Bota na conta da Copa – Como os estádios privatizam dinheiro público
Vou propor um passatempo. Veja onde está o erro aqui, neste trecho do discurso da Dilma: “Em relação à Copa, quero esclarecer que o dinheiro do governo federal gasto com as arenas é fruto de financiamento que será devidamente pago pelas empresas e os governos que estão explorando estes estádios. Jamais permitiria que esses recursos […]
Vou propor um passatempo. Veja onde está o erro aqui, neste trecho do discurso da Dilma:
“Em relação à Copa, quero esclarecer que o dinheiro do governo federal gasto com as arenas é fruto de financiamento que será devidamente pago pelas empresas e os governos que estão explorando estes estádios. Jamais permitiria que esses recursos saíssem do orçamento público federal, prejudicando setores prioritários como a Saúde e a Educação.”
Encontrou o erro? O problema ali é tratar “orçamento federal” e “governos” como coisas essencialmente diferentes. Claro, elas até são diferentes. Mas para nós, aqui no chão da fábrica, é tudo a mesma coisa: não interessa se quem está gastando o dinheiro é o governo federal ou o estadual. O que interessa é que a grana saiu daqui, da fábrica de dinheiro que alimenta o Estado, via impostos.

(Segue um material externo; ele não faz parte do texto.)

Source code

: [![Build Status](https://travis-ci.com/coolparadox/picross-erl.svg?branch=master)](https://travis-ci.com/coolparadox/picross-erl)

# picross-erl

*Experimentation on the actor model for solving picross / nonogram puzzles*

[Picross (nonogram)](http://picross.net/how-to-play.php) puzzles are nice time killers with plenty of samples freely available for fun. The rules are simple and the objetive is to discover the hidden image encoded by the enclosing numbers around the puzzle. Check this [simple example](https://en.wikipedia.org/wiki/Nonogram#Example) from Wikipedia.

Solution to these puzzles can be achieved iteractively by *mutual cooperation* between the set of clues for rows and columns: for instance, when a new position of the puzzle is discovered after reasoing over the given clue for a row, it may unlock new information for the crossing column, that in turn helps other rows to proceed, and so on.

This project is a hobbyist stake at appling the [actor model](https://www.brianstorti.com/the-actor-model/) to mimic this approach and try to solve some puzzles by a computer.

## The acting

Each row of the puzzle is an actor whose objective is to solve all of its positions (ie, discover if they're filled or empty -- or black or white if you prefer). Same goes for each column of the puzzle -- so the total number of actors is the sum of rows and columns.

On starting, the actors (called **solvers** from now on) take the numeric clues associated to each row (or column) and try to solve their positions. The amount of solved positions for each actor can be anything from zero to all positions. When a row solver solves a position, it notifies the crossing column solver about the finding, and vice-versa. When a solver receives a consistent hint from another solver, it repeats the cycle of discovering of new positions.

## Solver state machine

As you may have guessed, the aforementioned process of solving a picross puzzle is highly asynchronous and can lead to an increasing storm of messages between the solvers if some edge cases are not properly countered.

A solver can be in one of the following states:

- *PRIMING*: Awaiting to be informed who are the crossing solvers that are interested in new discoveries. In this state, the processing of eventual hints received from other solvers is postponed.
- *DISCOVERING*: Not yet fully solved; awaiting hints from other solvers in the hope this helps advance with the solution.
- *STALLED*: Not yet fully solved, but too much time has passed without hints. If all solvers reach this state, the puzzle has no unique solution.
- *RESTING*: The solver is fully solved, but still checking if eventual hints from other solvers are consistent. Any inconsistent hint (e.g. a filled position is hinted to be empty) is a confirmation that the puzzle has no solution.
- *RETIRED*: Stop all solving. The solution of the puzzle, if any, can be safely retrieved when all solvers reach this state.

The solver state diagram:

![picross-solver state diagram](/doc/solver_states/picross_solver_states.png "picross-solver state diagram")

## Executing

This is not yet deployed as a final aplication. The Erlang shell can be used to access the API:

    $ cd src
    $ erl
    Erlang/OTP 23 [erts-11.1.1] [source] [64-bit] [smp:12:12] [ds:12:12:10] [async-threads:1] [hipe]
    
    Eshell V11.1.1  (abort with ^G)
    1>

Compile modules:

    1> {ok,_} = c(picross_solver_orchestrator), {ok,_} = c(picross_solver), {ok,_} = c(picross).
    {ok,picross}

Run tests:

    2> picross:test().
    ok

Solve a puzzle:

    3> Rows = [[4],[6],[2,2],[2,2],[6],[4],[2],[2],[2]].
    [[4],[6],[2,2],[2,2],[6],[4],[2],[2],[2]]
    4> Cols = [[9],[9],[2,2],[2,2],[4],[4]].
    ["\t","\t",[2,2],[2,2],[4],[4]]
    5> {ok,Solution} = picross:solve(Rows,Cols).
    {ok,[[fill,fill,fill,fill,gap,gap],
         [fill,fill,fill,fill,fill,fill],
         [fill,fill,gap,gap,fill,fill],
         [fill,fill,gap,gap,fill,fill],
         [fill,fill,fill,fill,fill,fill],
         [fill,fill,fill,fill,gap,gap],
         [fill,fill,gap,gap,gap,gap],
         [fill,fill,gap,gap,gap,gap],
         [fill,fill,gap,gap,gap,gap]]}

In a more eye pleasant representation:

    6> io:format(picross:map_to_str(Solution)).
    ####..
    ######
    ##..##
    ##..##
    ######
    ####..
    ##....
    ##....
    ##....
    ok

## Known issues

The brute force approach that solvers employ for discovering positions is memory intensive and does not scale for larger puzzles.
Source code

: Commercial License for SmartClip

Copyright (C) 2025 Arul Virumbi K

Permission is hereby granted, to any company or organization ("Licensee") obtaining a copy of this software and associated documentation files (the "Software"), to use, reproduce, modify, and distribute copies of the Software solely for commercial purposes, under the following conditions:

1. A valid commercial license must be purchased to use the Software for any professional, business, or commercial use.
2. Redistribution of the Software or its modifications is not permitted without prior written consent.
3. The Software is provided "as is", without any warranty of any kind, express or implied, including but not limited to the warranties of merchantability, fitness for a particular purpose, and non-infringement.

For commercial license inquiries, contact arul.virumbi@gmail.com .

Essa fábrica onde a gente trabalha 5 meses por ano (o tempo do nosso trabalho que vai exclusivamente pro pagamento de tributos – sejam federais, estaduais, municipais ou para a Rainha de Copas do País das Maravilhas, já que imposto é sempre imposto).
Bom, os financiamentos que a Dilma falou vêm do BNDES. O banco estatal se comprometeu a emprestar até R$ 400 milhões para cada estádio – fosse para governos ou para empresas. Dos 12 estádios da Copa, só o Beira Rio foi recauchutado com dinheiro 100% privado. Em todos os outros casos, o governo emprestou para o governo. Tirou uma dívida de um bolso e colocou no outro.
Para simplificar as coisas aqui, vamos focar no caso de um estádio só: o Maracanã. O governo do Rio levantou os R$ 400 milhões que lhe cabiam com o BNDES. E vai pagar direitinho, por que a garantia do empréstimo é o dinheiro dos próprios impostos que o Rio tem a receber no futuro. Ou seja: ou o governo paga com os impostos ou, se não tiver outro jeito, paga com os impostos. E o único jeito de isso não causar prejuízos a “setores prioritários, como a saúde e a educação” é se o governo fluminense tirar esses R$ 400 milhões da verba de champagne do Palácio. E não deve tirar, porque abrir champagne é importante na hora de comemorar metas cumpridas, objetivos conquistados.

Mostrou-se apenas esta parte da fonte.